┌─ PROVIDED DATA

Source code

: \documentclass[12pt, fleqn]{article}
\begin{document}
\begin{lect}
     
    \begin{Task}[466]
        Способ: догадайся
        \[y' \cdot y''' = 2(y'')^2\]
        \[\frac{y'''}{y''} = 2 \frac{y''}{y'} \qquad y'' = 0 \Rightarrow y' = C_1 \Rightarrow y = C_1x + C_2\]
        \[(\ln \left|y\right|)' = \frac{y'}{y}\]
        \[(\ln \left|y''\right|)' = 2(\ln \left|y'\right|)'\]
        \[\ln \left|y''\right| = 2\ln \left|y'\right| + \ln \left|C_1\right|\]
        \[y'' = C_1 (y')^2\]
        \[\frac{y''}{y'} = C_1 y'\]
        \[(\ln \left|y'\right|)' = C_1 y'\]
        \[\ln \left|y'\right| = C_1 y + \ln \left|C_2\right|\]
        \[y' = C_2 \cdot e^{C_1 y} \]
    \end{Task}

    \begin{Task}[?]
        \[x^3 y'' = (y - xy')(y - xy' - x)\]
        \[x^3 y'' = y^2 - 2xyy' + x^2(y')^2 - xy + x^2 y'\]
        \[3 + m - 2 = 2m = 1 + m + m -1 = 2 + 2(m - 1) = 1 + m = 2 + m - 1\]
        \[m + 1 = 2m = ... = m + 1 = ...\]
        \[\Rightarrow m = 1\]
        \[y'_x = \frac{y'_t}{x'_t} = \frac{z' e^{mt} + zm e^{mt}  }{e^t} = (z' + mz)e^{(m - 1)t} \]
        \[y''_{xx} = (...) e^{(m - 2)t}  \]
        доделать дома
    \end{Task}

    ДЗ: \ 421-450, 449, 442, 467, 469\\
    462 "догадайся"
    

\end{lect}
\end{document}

└─
┌─ PROVIDED DATA

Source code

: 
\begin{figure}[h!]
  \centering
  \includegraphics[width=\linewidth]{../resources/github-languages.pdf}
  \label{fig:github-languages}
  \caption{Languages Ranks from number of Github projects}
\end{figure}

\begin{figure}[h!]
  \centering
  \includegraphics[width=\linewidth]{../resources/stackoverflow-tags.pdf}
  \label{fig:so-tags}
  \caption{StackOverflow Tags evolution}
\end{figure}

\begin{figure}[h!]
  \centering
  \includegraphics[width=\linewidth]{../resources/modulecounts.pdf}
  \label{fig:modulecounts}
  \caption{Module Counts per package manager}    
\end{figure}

└─

» **WORK INSTRUCTION**: In the material above, show every line where the word "resources" turns up.

» **RESPONSE BELOW**:
  \includegraphics[width=\linewidth]{../resources/github-languages.pdf}
  \includegraphics[width=\linewidth]{../resources/stackoverflow-tags.pdf}
  \includegraphics[width=\linewidth]{../resources/modulecounts.pdf}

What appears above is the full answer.